_PROVIDED DATA_:
_ _ _

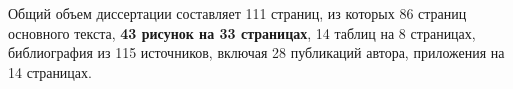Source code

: Общий объем диссертации составляет 111 страниц, из которых 86 страниц основного текста, \textbf{43 рисунок на 33 страницах}, 14 таблиц на 8 страницах, библиография из 115 источников, включая 28 публикаций автора, приложения на 14 страницах.




%
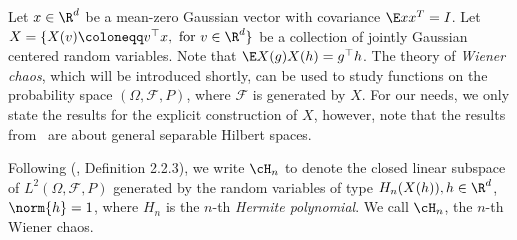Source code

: Let \(x \in \R^d\) be a mean-zero Gaussian vector with covariance \(\E x x^T = I\).
Let \(X = \{X(v) \coloneqq v^{\top} x, \text{ for } v \in \R^d\}\) be a collection of jointly Gaussian centered random variables.
Note that \(\E X(g) X(h) = g^{\top} h\).
The theory of \textit{Wiener chaos}, which will be introduced shortly, 
can be used to study functions on the probability space \((\Omega, \mathcal{F}, P)\), 
where \(\mathcal{F}\) is generated by \(X\). For our needs, we only state the results for the explicit construction of \(X\), however, note that the results from~\cite{nourdin2012normal} are about general separable Hilbert spaces.

Following (\cite{nourdin2012normal}, Definition 2.2.3),
we write \(\cH_n\) to denote the closed linear subspace of \(L^2(\Omega, \mathcal{F}, P)\) 
generated by the random variables of type \(H_n(X(h)), h \in \R^d\), \(\norm{h} = 1\), where \(H_n\) is the \(n\)-th \emph{Hermite polynomial}. We call \(\cH_n\), the \(n\)-th Wiener chaos.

_ _ _

_EXERCISE GOAL_: Output the listing unchanged, pictures excluded.

_SOLUTION_:
Source code

: Общий объем диссертации составляет 111 страниц, из которых 86 страниц основного текста, \textbf{43 рисунок на 33 страницах}, 14 таблиц на 8 страницах, библиография из 115 источников, включая 28 публикаций автора, приложения на 14 страницах.




%
Source code

: Let \(x \in \R^d\) be a mean-zero Gaussian vector with covariance \(\E x x^T = I\).
Let \(X = \{X(v) \coloneqq v^{\top} x, \text{ for } v \in \R^d\}\) be a collection of jointly Gaussian centered random variables.
Note that \(\E X(g) X(h) = g^{\top} h\).
The theory of \textit{Wiener chaos}, which will be introduced shortly, 
can be used to study functions on the probability space \((\Omega, \mathcal{F}, P)\), 
where \(\mathcal{F}\) is generated by \(X\). For our needs, we only state the results for the explicit construction of \(X\), however, note that the results from~\cite{nourdin2012normal} are about general separable Hilbert spaces.

Following (\cite{nourdin2012normal}, Definition 2.2.3),
we write \(\cH_n\) to denote the closed linear subspace of \(L^2(\Omega, \mathcal{F}, P)\) 
generated by the random variables of type \(H_n(X(h)), h \in \R^d\), \(\norm{h} = 1\), where \(H_n\) is the \(n\)-th \emph{Hermite polynomial}. We call \(\cH_n\), the \(n\)-th Wiener chaos.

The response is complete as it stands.